[Exercise requirements] Search the entries below for the word "baking" and copy every line where it appears.
*** Excerpted data ***
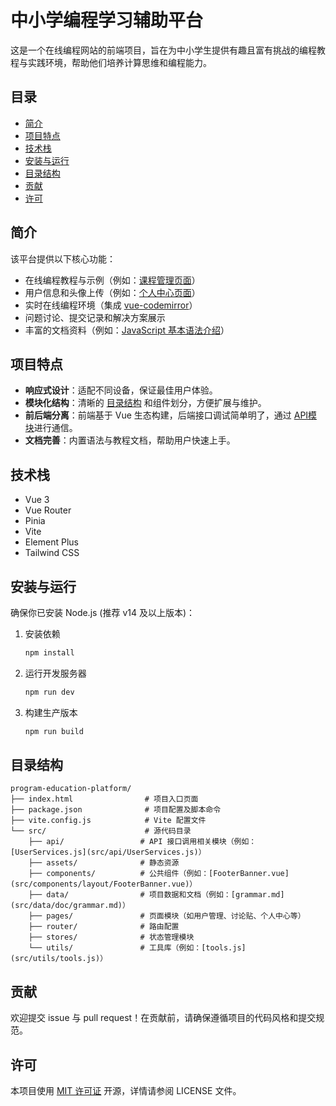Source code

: # 中小学编程学习辅助平台

这是一个在线编程网站的前端项目，旨在为中小学生提供有趣且富有挑战的编程教程与实践环境，帮助他们培养计算思维和编程能力。

## 目录

- [简介](#简介)
- [项目特点](#项目特点)
- [技术栈](#技术栈)
- [安装与运行](#安装与运行)
- [目录结构](#目录结构)
- [贡献](#贡献)
- [许可](#许可)

## 简介

该平台提供以下核心功能：
- 在线编程教程与示例（例如：[课程管理页面](src/pages/manage/user_manage/AddUser.vue)）
- 用户信息和头像上传（例如：[个人中心页面](src/pages/personal_center/myinfo/TheProfile.vue)）
- 实时在线编程环境（集成 [vue-codemirror](src/main.js)）
- 问题讨论、提交记录和解决方案展示
- 丰富的文档资料（例如：[JavaScript 基本语法介绍](src/data/doc/grammar.md)）

## 项目特点

- **响应式设计**：适配不同设备，保证最佳用户体验。
- **模块化结构**：清晰的 [目录结构](#目录结构) 和组件划分，方便扩展与维护。
- **前后端分离**：前端基于 Vue 生态构建，后端接口调试简单明了，通过 [API模块](src/api/)进行通信。
- **文档完善**：内置语法与教程文档，帮助用户快速上手。

## 技术栈

- Vue 3
- Vue Router
- Pinia
- Vite
- Element Plus
- Tailwind CSS

## 安装与运行

确保你已安装 Node.js (推荐 v14 及以上版本)：

1. 安装依赖

   ```sh
   npm install
   ```

2. 运行开发服务器

   ```sh
   npm run dev
   ```

3. 构建生产版本

   ```sh
   npm run build
   ```

## 目录结构

```
program-education-platform/
├── index.html                # 项目入口页面
├── package.json              # 项目配置及脚本命令
├── vite.config.js            # Vite 配置文件
└── src/                      # 源代码目录
    ├── api/                 # API 接口调用相关模块（例如：[UserServices.js](src/api/UserServices.js)）
    ├── assets/              # 静态资源
    ├── components/          # 公共组件（例如：[FooterBanner.vue](src/components/layout/FooterBanner.vue)）
    ├── data/                # 项目数据和文档（例如：[grammar.md](src/data/doc/grammar.md)）
    ├── pages/               # 页面模块（如用户管理、讨论贴、个人中心等）
    ├── router/              # 路由配置
    ├── stores/              # 状态管理模块
    └── utils/               # 工具库（例如：[tools.js](src/utils/tools.js)）
```

## 贡献

欢迎提交 issue 与 pull request！在贡献前，请确保遵循项目的代码风格和提交规范。

## 许可

本项目使用 [MIT 许可证](LICENSE) 开源，详情请参阅 LICENSE 文件。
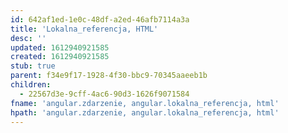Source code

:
 ```yaml
---
id: 642af1ed-1e0c-48df-a2ed-46afb7114a3a
title: 'Lokalna_referencja, HTML'
desc: ''
updated: 1612940921585
created: 1612940921585
stub: true
parent: f34e9f17-1928-4f30-bbc9-70345aaeeb1b
children:
  - 22567d3e-9cff-4ac6-90d3-1626f9071584
fname: 'angular.zdarzenie, angular.lokalna_referencja, html'
hpath: 'angular.zdarzenie, angular.lokalna_referencja, html'
---
```



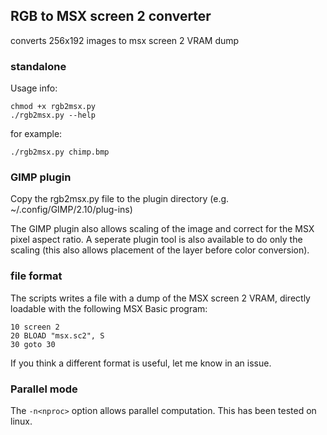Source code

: ## RGB to MSX screen 2 converter ##

converts 256x192 images to msx screen 2 VRAM dump

### standalone ###

Usage info:
```
chmod +x rgb2msx.py
./rgb2msx.py --help
```

for example:
```
./rgb2msx.py chimp.bmp
```

### GIMP plugin ###

Copy the rgb2msx.py file to the plugin directory 
(e.g. ~/.config/GIMP/2.10/plug-ins)

The GIMP plugin also allows scaling of the image and correct for the MSX
pixel aspect ratio. A seperate plugin tool is also available to do 
only the scaling (this also allows placement of the layer before color
conversion).

### file format ###

The scripts writes a file with a dump of the MSX screen 2 VRAM, directly loadable 
with the following MSX Basic program:
```
10 screen 2
20 BLOAD "msx.sc2", S
30 goto 30
```
If you think a different format is useful, let me know in an issue.

### Parallel mode ###

The ```-n<nproc>``` option allows parallel computation. 
This has been tested on linux. 
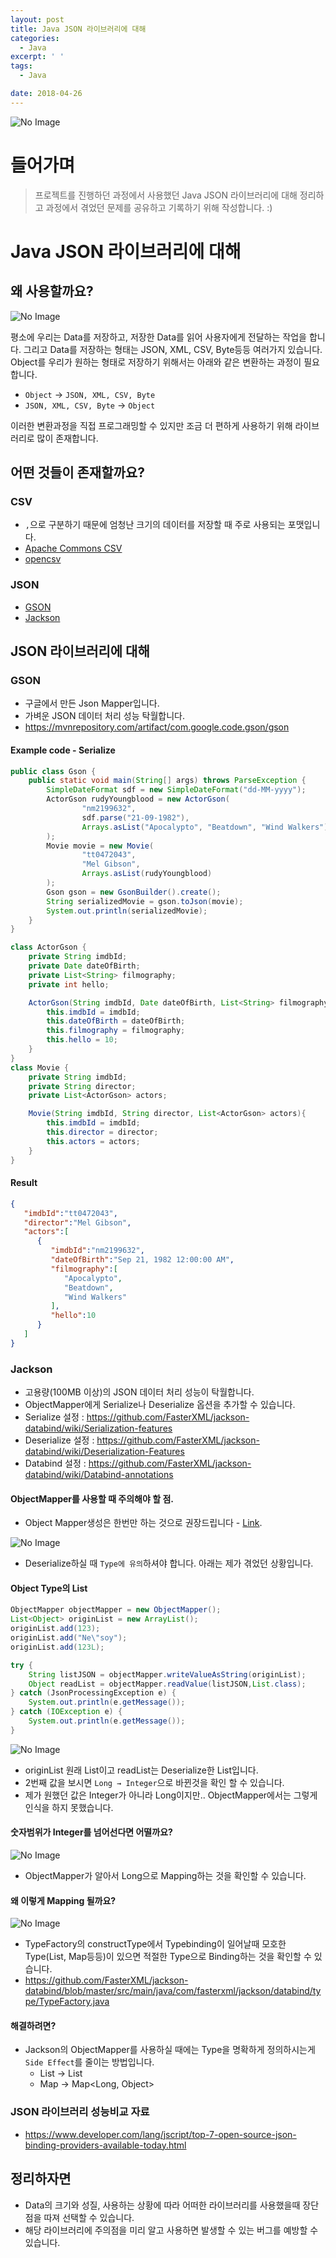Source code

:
 ```yaml
---
layout: post
title: Java JSON 라이브러리에 대해
categories:
  - Java
excerpt: ' '
tags:
  - Java

date: 2018-04-26
---
```

![No Image](/assets/logo/Java.jpg)

# 들어가며
> 프로젝트를 진행하던 과정에서 사용했던 Java JSON 라이브러리에 대해 정리하고 과정에서 겪었던 문제를 공유하고 기록하기 위해 작성합니다. :)

# Java JSON 라이브러리에 대해

## 왜 사용할까요?
![No Image](/assets/posts/20180426/1.png)

평소에 우리는 Data를 저장하고, 저장한 Data를 읽어 사용자에게 전달하는 작업을 합니다. 그리고 Data를 저장하는 형태는 JSON, XML, CSV, Byte등등 여러가지 있습니다.
Object를 우리가 원하는 형태로 저장하기 위해서는 아래와 같은 변환하는 과정이 필요합니다.

- `Object` -> `JSON, XML, CSV, Byte`
- `JSON, XML, CSV, Byte` -> `Object`

이러한 변환과정을 직접 프로그래밍할 수 있지만 조금 더 편하게 사용하기 위해 라이브러리로 많이 존재합니다.


## 어떤 것들이 존재할까요?
### CSV
- `,`으로 구분하기 때문에 엄청난 크기의 데이터를 저장할 때 주로 사용되는 포맷입니다.
- [Apache Commons CSV](https://commons.apache.org/proper/commons-csv/)
- [opencsv](http://opencsv.sourceforge.net/)

### JSON
- [GSON](https://github.com/google/gson)
- [Jackson](https://github.com/FasterXML/jackson)

## JSON 라이브러리에 대해
### GSON
- 구글에서 만든 Json Mapper입니다.
- 가벼운 JSON 데이터 처리 성능 탁월합니다.
- <https://mvnrepository.com/artifact/com.google.code.gson/gson>

#### Example code - Serialize

```java
public class Gson {
	public static void main(String[] args) throws ParseException {
		SimpleDateFormat sdf = new SimpleDateFormat("dd-MM-yyyy");
		ActorGson rudyYoungblood = new ActorGson(
				"nm2199632",
				sdf.parse("21-09-1982"),
				Arrays.asList("Apocalypto", "Beatdown", "Wind Walkers")
		);
		Movie movie = new Movie(
				"tt0472043",
				"Mel Gibson",
				Arrays.asList(rudyYoungblood)
		);
		Gson gson = new GsonBuilder().create();
		String serializedMovie = gson.toJson(movie);
		System.out.println(serializedMovie);
	}
}

class ActorGson {
	private String imdbId;
	private Date dateOfBirth;
	private List<String> filmography;
	private int hello;

	ActorGson(String imdbId, Date dateOfBirth, List<String> filmography){
		this.imdbId = imdbId;
		this.dateOfBirth = dateOfBirth;
		this.filmography = filmography;
		this.hello = 10;
	}
}
class Movie {
	private String imdbId;
	private String director;
	private List<ActorGson> actors;

	Movie(String imdbId, String director, List<ActorGson> actors){
		this.imdbId = imdbId;
		this.director = director;
		this.actors = actors;
	}
}
```

#### Result
```json
{
   "imdbId":"tt0472043",
   "director":"Mel Gibson",
   "actors":[
      {
         "imdbId":"nm2199632",
         "dateOfBirth":"Sep 21, 1982 12:00:00 AM",
         "filmography":[
            "Apocalypto",
            "Beatdown",
            "Wind Walkers"
         ],
         "hello":10
      }
   ]
}
```

### Jackson
- 고용량(100MB 이상)의 JSON 데이터 처리 성능이 탁월합니다.
- ObjectMapper에게 Serialize나 Deserialize 옵션을 추가할 수 있습니다.
- Serialize 설정 : <https://github.com/FasterXML/jackson-databind/wiki/Serialization-features>
- Deserialize 설정 : <https://github.com/FasterXML/jackson-databind/wiki/Deserialization-Features>
- Databind 설정 : <https://github.com/FasterXML/jackson-databind/wiki/Databind-annotations>

#### ObjectMapper를 사용할 때 주의해야 할 점.
- Object Mapper생성은 한번만 하는 것으로 권장드립니다 - [Link](https://github.com/naver/kaist-oss-course/issues/11).

![No Image](/assets/posts/20180426/2.png)

- Deserialize하실 때 `Type에 유의`하셔야 합니다. 아래는 제가 겪었던 상황입니다.
#### Object Type의 List

```java
ObjectMapper objectMapper = new ObjectMapper();
List<Object> originList = new ArrayList();
originList.add(123);
originList.add("Ne\"soy");
originList.add(123L);

try {
	String listJSON = objectMapper.writeValueAsString(originList);
	Object readList = objectMapper.readValue(listJSON,List.class);
} catch (JsonProcessingException e) {
	System.out.println(e.getMessage());
} catch (IOException e) {
	System.out.println(e.getMessage());
}
```

![No Image](/assets/posts/20180426/3.png)

- originList 원래 List이고 readList는 Deserialize한 List입니다.
- 2번째 값을 보시면 `Long → Integer`으로 바뀐것을 확인 할 수 있습니다.
- 제가 원했던 값은 Integer가 아니라 Long이지만.. ObjectMapper에서는 그렇게 인식을 하지 못했습니다.

#### 숫자범위가 Integer를 넘어선다면 어떨까요?

![No Image](/assets/posts/20180426/4.png)

- ObjectMapper가 알아서 Long으로 Mapping하는 것을 확인할 수 있습니다.

#### 왜 이렇게 Mapping 될까요?

![No Image](/assets/posts/20180426/5.png)

- TypeFactory의 constructType에서 Typebinding이 일어날때 모호한 Type(List, Map등등)이 있으면 적절한 Type으로 Binding하는 것을 확인할 수 있습니다.
- <https://github.com/FasterXML/jackson-databind/blob/master/src/main/java/com/fasterxml/jackson/databind/type/TypeFactory.java>

#### 해결하려면?
- Jackson의 ObjectMapper를 사용하실 때에는 Type을 명확하게 정의하시는게 `Side Effect`를 줄이는 방법입니다.
	- List → List<String>
	- Map → Map<Long, Object>

### JSON 라이브러리 성능비교 자료
- <https://www.developer.com/lang/jscript/top-7-open-source-json-binding-providers-available-today.html>


## 정리하자면
- Data의 크기와 성질, 사용하는 상황에 따라 어떠한 라이브러리를 사용했을때 장단점을 따져 선택할 수 있습니다.
- 해당 라이브러리에 주의점을 미리 알고 사용하면 발생할 수 있는 버그를 예방할 수 있습니다.
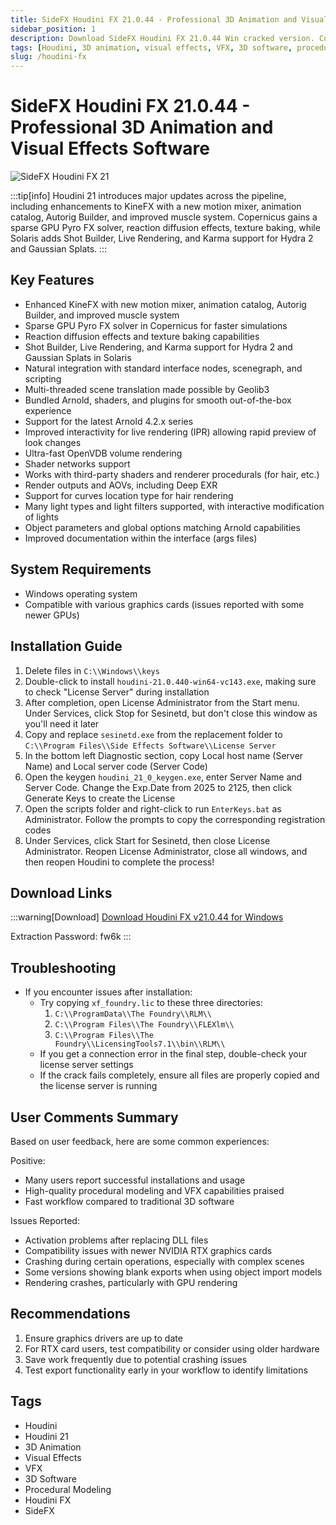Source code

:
 ```yaml
---
title: SideFX Houdini FX 21.0.44 - Professional 3D Animation and Visual Effects Software
sidebar_position: 1
description: Download SideFX Houdini FX 21.0.44 Win cracked version. Complete 3D animation and visual effects software with crack replacement for professional VFX workflows.
tags: [Houdini, 3D animation, visual effects, VFX, 3D software, procedural modeling, Houdini FX, SideFX]
slug: /houdini-fx
---
```

<!--Above is frontmatter Part-generate depend on content meet Google Seo, you need to balance automation efficiency with Google’s core ranking factors—especially E-E-A-T (Experience, Expertise, Authoritativeness, Trustworthiness), -->

<!--First Part-This is Title -->
# SideFX Houdini FX 21.0.44 - Professional 3D Animation and Visual Effects Software

<!--Second Part-This is First Banner -->
![SideFX Houdini FX 21](/img/sidefx-houdini-fx-21.jpg)

:::tip[info]
Houdini 21 introduces major updates across the pipeline, including enhancements to KineFX with a new motion mixer, animation catalog, Autorig Builder, and improved muscle system. Copernicus gains a sparse GPU Pyro FX solver, reaction diffusion effects, texture baking, while Solaris adds Shot Builder, Live Rendering, and Karma support for Hydra 2 and Gaussian Splats.
:::

## Key Features

- Enhanced KineFX with new motion mixer, animation catalog, Autorig Builder, and improved muscle system
- Sparse GPU Pyro FX solver in Copernicus for faster simulations
- Reaction diffusion effects and texture baking capabilities
- Shot Builder, Live Rendering, and Karma support for Hydra 2 and Gaussian Splats in Solaris
- Natural integration with standard interface nodes, scenegraph, and scripting
- Multi-threaded scene translation made possible by Geolib3
- Bundled Arnold, shaders, and plugins for smooth out-of-the-box experience
- Support for the latest Arnold 4.2.x series
- Improved interactivity for live rendering (IPR) allowing rapid preview of look changes
- Ultra-fast OpenVDB volume rendering
- Shader networks support
- Works with third-party shaders and renderer procedurals (for hair, etc.)
- Render outputs and AOVs, including Deep EXR
- Support for curves location type for hair rendering
- Many light types and light filters supported, with interactive modification of lights
- Object parameters and global options matching Arnold capabilities
- Improved documentation within the interface (args files)

## System Requirements

- Windows operating system
- Compatible with various graphics cards (issues reported with some newer GPUs)

## Installation Guide

1. Delete files in `C:\\Windows\\keys`
2. Double-click to install `houdini-21.0.440-win64-vc143.exe`, making sure to check "License Server" during installation
3. After completion, open License Administrator from the Start menu. Under Services, click Stop for Sesinetd, but don't close this window as you'll need it later
4. Copy and replace `sesinetd.exe` from the replacement folder to `C:\\Program Files\\Side Effects Software\\License Server`
5. In the bottom left Diagnostic section, copy Local host name (Server Name) and Local server code (Server Code)
6. Open the keygen `houdini_21_0_keygen.exe`, enter Server Name and Server Code. Change the Exp.Date from 2025 to 2125, then click Generate Keys to create the License
7. Open the scripts folder and right-click to run `EnterKeys.bat` as Administrator. Follow the prompts to copy the corresponding registration codes
8. Under Services, click Start for Sesinetd, then close License Administrator. Reopen License Administrator, close all windows, and then reopen Houdini to complete the process!

## Download Links
:::warning[Download]
[Download Houdini FX v21.0.44 for Windows](https://pan.baidu.com/s/1seLdwMFgoDI6cVJHH0GHww?pwd=fw6k)

Extraction Password: fw6k
:::

## Troubleshooting

- If you encounter issues after installation:
  - Try copying `xf_foundry.lic` to these three directories:
    1. `C:\\ProgramData\\The Foundry\\RLM\\`
    2. `C:\\Program Files\\The Foundry\\FLEXlm\\`
    3. `C:\\Program Files\\The Foundry\\LicensingTools7.1\\bin\\RLM\\`
  - If you get a connection error in the final step, double-check your license server settings
  - If the crack fails completely, ensure all files are properly copied and the license server is running

## User Comments Summary

Based on user feedback, here are some common experiences:

Positive:
- Many users report successful installations and usage
- High-quality procedural modeling and VFX capabilities praised
- Fast workflow compared to traditional 3D software

Issues Reported:
- Activation problems after replacing DLL files
- Compatibility issues with newer NVIDIA RTX graphics cards
- Crashing during certain operations, especially with complex scenes
- Some versions showing blank exports when using object import models
- Rendering crashes, particularly with GPU rendering

## Recommendations

1. Ensure graphics drivers are up to date
2. For RTX card users, test compatibility or consider using older hardware
3. Save work frequently due to potential crashing issues
4. Test export functionality early in your workflow to identify limitations

## Tags
- Houdini
- Houdini 21
- 3D Animation
- Visual Effects
- VFX
- 3D Software
- Procedural Modeling
- Houdini FX
- SideFX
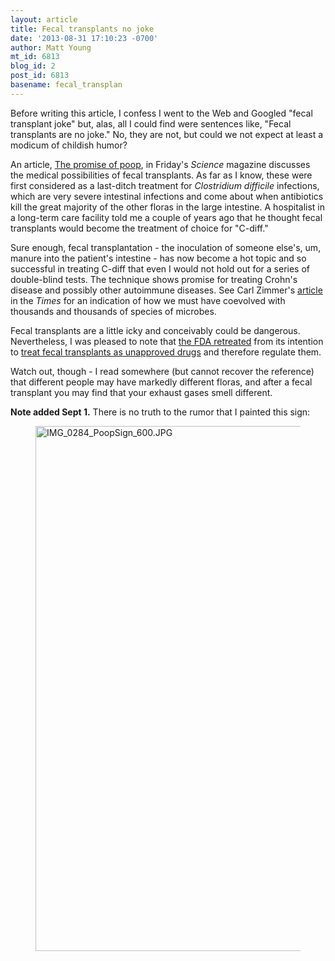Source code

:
 ```yaml
---
layout: article
title: Fecal transplants no joke
date: '2013-08-31 17:10:23 -0700'
author: Matt Young
mt_id: 6813
blog_id: 2
post_id: 6813
basename: fecal_transplan
---
```

Before writing this article, I confess I went to the Web and Googled "fecal transplant joke" but, alas, all I could find were sentences like, "Fecal transplants are no joke." No, they are not, but could we not expect at least a modicum of childish humor?

An article, [The promise of poop](http://www.sciencemag.org/content/341/6149/954.full), in Friday's _Science_ magazine discusses the medical possibilities of fecal transplants. As far as I know, these were first considered as a last-ditch treatment for _Clostridium difficile_ infections, which are very severe intestinal infections and come about when antibiotics kill the great majority of the other floras in the large intestine. A hospitalist in a long-term care facility told me a couple of years ago that he thought fecal transplants would become the treatment of choice for "C-diff."

Sure enough, fecal transplantation - the inoculation of someone else's, um, manure into the patient's intestine - has now become a hot topic and so successful in treating C-diff that even I would not hold out for a series of double-blind tests. The technique shows promise for treating Crohn's disease and possibly other autoimmune diseases. See Carl Zimmer's [article](http://www.nytimes.com/2010/07/13/science/13micro.html) in the _Times_ for an indication of how we must have coevolved with thousands and thousands of species of microbes.

Fecal transplants are a little icky and conceivably could be dangerous. Nevertheless, I was pleased to note that [the FDA retreated](http://www.npr.org/blogs/health/2013/06/18/193069110/fda-backs-off-on-regulation-of-fecal-transplants) from its intention to [treat fecal transplants as unapproved drugs](http://www.sciencemag.org/content/341/6149/956.full) and therefore regulate them.

Watch out, though - I read somewhere (but cannot recover the reference) that different people may have markedly different floras, and after a fecal transplant you may find that your exhaust gases smell different.

**Note added Sept 1.** There is no truth to the rumor that I painted this sign:


<figure>
<img src="/PT/uploads/2013/IMG_0284_PoopSign_600.JPG" alt="IMG_0284_PoopSign_600.JPG" width="600" height="840" />
<figcaption markdown="span">

</figcaption>
</figure>
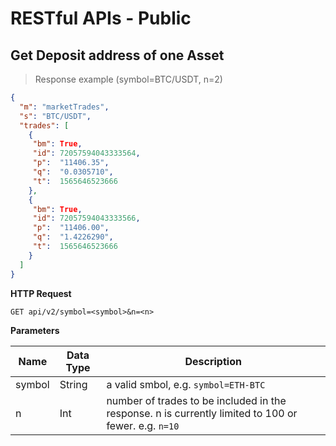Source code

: # RESTful APIs - Public



## Get Deposit address of one Asset

> Response example (symbol=BTC/USDT, n=2) 

```json
{
  "m": "marketTrades",
  "s": "BTC/USDT",
  "trades": [
    {
     "bm": True,
     "id": 72057594043333564,
     "p":  "11406.35",
     "q":  "0.0305710",
     "t":  1565646523666
    },
    {
     "bm": True,
     "id": 72057594043333566,
     "p":  "11406.00",
     "q":  "1.4226290",
     "t":  1565646523666
    }
  ]
}
 ```

**HTTP Request**

`GET api/v2/symbol=<symbol>&n=<n>`

**Parameters**

Name   | Data Type | Description
------ | --------- | -----------------
symbol | String    | a valid smbol, e.g. `symbol=ETH-BTC`
n      | Int       | number of trades to be included in the response. n is currently limited to 100 or fewer. e.g. `n=10` 







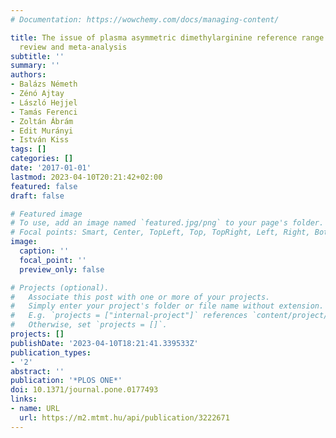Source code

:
 ```yaml
---
# Documentation: https://wowchemy.com/docs/managing-content/

title: The issue of plasma asymmetric dimethylarginine reference range – A systematic
  review and meta-analysis
subtitle: ''
summary: ''
authors:
- Balázs Németh
- Zénó Ajtay
- László Hejjel
- Tamás Ferenci
- Zoltán Ábrám
- Edit Murányi
- István Kiss
tags: []
categories: []
date: '2017-01-01'
lastmod: 2023-04-10T20:21:42+02:00
featured: false
draft: false

# Featured image
# To use, add an image named `featured.jpg/png` to your page's folder.
# Focal points: Smart, Center, TopLeft, Top, TopRight, Left, Right, BottomLeft, Bottom, BottomRight.
image:
  caption: ''
  focal_point: ''
  preview_only: false

# Projects (optional).
#   Associate this post with one or more of your projects.
#   Simply enter your project's folder or file name without extension.
#   E.g. `projects = ["internal-project"]` references `content/project/deep-learning/index.md`.
#   Otherwise, set `projects = []`.
projects: []
publishDate: '2023-04-10T18:21:41.339533Z'
publication_types:
- '2'
abstract: ''
publication: '*PLOS ONE*'
doi: 10.1371/journal.pone.0177493
links:
- name: URL
  url: https://m2.mtmt.hu/api/publication/3222671
---
```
*** End of Excerpted data ***
[Solution to this exercise]
Houdini 21 introduces major updates across the pipeline, including enhancements to KineFX with a new motion mixer, animation catalog, Autorig Builder, and improved muscle system. Copernicus gains a sparse GPU Pyro FX solver, reaction diffusion effects, texture baking, while Solaris adds Shot Builder, Live Rendering, and Karma support for Hydra 2 and Gaussian Splats.
- Reaction diffusion effects and texture baking capabilities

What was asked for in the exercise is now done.